Why does the loop use Client.complete() instead of the SDK's generate()? The SDK's generate() function has its own tool execution loop, but it does not handle: output truncation with explicit markers, steering message injection between tool rounds, event emission for UI rendering, per-tool timeout enforcement, loop detection, or execution environment abstraction. The agent loop needs all of these, so it manages its own loop using the lower-level Client.complete().

Why 10-second default command timeout? This matches codex-rs.
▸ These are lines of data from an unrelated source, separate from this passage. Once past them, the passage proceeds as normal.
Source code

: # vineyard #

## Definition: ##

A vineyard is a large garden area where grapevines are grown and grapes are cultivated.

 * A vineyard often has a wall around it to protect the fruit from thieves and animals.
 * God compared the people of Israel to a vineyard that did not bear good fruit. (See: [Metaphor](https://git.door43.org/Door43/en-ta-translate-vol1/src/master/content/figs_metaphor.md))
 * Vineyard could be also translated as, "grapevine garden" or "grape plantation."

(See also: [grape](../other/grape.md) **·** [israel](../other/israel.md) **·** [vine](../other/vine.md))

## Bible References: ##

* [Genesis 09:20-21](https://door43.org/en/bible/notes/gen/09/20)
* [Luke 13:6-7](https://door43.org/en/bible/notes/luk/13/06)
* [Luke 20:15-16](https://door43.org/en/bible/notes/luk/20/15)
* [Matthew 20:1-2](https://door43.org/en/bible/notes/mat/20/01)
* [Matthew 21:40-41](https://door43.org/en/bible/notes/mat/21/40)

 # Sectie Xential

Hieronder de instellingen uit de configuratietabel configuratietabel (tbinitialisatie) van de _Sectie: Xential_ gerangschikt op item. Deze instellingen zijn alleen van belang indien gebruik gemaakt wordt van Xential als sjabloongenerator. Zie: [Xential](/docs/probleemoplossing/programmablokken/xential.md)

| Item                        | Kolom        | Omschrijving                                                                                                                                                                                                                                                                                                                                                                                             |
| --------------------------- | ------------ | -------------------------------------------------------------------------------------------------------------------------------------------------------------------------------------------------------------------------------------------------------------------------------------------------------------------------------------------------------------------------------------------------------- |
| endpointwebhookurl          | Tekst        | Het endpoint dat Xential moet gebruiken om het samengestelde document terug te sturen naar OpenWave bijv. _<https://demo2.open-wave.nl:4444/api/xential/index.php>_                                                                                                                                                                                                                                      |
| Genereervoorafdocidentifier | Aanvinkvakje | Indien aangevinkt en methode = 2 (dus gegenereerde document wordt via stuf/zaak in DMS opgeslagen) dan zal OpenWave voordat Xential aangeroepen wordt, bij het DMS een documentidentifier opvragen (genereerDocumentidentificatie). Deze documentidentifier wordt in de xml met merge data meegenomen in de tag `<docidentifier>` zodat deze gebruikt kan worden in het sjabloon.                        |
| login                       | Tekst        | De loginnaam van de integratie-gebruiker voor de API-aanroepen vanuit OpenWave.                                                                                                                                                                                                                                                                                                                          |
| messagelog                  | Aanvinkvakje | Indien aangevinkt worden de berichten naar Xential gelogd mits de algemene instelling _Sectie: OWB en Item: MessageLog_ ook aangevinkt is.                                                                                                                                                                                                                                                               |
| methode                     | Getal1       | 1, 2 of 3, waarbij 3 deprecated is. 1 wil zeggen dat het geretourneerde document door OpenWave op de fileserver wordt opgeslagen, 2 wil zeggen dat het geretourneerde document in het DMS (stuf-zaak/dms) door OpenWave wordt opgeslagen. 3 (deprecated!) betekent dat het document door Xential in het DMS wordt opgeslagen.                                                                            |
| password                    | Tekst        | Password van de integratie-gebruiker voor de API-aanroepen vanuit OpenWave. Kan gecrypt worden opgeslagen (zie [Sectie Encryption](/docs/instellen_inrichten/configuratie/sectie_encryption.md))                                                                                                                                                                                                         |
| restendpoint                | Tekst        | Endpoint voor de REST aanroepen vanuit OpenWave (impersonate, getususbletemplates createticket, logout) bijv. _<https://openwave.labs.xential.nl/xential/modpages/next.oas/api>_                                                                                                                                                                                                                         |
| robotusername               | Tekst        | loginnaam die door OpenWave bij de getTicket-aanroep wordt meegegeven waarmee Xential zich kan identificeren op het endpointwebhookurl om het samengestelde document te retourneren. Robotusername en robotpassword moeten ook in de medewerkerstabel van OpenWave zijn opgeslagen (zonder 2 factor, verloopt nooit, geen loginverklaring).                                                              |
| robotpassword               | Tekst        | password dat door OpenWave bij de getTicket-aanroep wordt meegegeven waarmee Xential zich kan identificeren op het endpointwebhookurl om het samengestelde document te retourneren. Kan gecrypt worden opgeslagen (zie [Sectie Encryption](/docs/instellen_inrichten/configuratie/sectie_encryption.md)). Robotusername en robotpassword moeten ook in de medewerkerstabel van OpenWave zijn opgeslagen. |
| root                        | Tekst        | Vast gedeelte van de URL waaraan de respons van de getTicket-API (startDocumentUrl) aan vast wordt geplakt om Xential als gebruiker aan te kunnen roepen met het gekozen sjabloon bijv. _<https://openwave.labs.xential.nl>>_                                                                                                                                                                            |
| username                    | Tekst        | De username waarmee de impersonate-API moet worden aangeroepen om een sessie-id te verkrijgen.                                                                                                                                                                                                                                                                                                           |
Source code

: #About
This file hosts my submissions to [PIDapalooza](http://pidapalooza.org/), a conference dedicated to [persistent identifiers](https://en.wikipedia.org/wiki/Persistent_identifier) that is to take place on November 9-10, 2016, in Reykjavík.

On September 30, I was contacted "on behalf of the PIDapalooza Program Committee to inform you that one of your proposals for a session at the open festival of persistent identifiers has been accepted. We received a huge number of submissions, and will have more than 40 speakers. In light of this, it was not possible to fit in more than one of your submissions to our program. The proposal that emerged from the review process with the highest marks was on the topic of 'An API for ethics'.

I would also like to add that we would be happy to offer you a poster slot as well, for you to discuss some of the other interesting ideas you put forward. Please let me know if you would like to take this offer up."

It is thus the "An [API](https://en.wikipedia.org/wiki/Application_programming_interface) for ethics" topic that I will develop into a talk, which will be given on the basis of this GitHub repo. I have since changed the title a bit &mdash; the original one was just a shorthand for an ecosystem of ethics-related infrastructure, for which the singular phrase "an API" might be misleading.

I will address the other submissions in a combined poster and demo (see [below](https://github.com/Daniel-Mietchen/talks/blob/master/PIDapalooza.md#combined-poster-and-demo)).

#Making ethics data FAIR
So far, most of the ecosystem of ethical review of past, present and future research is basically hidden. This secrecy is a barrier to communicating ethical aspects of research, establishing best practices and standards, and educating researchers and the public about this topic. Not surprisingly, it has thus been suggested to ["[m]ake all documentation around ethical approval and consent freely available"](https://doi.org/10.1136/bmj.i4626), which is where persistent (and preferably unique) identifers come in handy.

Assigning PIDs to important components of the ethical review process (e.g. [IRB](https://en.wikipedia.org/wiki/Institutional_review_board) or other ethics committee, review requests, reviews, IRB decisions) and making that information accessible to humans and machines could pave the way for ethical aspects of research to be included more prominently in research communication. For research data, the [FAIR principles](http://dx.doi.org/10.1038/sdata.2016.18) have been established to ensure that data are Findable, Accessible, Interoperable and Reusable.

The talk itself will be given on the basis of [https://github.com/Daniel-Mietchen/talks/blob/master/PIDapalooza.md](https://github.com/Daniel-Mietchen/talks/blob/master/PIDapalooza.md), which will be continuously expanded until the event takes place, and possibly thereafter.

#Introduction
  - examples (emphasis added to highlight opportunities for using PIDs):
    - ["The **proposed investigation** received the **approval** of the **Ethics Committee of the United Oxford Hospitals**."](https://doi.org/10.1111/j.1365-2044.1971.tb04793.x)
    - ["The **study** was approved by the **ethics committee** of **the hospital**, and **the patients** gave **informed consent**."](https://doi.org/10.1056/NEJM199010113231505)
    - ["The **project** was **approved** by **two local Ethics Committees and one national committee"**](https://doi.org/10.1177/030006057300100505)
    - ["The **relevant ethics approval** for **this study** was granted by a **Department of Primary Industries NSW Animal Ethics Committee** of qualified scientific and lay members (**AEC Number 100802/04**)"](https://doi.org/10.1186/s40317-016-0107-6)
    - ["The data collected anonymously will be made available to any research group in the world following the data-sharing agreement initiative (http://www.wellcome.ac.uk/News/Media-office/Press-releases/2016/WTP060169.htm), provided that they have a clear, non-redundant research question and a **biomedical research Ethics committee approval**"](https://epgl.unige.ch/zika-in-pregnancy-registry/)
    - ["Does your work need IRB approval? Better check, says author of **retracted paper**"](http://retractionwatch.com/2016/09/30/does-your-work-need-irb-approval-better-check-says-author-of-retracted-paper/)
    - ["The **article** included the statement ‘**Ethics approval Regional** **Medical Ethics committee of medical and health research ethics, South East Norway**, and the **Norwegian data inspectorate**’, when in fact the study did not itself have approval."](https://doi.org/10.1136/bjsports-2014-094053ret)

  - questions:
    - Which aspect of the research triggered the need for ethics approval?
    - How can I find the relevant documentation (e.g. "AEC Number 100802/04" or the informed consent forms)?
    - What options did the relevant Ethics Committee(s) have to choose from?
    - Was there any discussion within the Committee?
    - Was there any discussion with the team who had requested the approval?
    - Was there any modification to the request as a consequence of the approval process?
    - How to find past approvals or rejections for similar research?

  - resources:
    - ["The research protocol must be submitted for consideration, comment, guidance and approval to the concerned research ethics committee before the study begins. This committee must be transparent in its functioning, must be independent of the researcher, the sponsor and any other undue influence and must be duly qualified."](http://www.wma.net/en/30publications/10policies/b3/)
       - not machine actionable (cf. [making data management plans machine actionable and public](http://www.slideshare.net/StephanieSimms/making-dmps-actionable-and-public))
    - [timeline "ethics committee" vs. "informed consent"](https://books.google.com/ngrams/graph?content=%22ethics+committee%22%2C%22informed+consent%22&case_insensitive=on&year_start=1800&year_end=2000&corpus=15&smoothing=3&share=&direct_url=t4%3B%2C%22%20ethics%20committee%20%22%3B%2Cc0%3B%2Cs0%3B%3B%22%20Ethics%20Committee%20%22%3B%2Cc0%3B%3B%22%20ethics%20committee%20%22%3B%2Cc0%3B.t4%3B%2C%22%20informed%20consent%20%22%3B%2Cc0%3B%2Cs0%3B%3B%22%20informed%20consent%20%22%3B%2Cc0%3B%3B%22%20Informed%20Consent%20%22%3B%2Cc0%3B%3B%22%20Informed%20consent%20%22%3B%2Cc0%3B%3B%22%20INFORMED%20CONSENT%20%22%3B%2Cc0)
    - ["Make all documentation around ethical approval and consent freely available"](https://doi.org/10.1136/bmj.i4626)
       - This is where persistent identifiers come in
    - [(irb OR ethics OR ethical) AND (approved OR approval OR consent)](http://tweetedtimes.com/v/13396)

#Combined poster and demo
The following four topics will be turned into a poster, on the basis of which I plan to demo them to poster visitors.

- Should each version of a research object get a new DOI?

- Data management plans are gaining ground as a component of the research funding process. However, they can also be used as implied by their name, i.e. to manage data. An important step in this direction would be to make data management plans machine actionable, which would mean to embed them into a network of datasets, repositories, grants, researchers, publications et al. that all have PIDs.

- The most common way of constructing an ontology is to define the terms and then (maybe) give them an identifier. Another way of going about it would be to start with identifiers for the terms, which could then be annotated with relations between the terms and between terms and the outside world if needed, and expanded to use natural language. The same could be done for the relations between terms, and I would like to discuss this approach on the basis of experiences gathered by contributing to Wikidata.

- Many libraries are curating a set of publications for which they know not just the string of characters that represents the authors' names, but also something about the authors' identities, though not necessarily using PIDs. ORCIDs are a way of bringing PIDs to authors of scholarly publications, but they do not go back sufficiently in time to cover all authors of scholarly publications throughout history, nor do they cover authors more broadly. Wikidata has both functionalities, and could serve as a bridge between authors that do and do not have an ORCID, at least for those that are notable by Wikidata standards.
Most developer commands (compile, lint, test a single file, git operations) complete in under 10 seconds. Long-running commands (full test suites, builds) should be explicitly requested with a longer timeout. The default protects against runaway processes without being so short that normal operations fail.

Why exclude sensitive environment variables by default? API keys, secrets, and tokens in the environment should not be visible to the LLM (which might include them in responses or log them). The default excludes *_API_KEY, *_SECRET, *_TOKEN, *_PASSWORD patterns. This is a safety default, not a security boundary -- the agent can still run commands that access these variables through the shell's own environment if needed.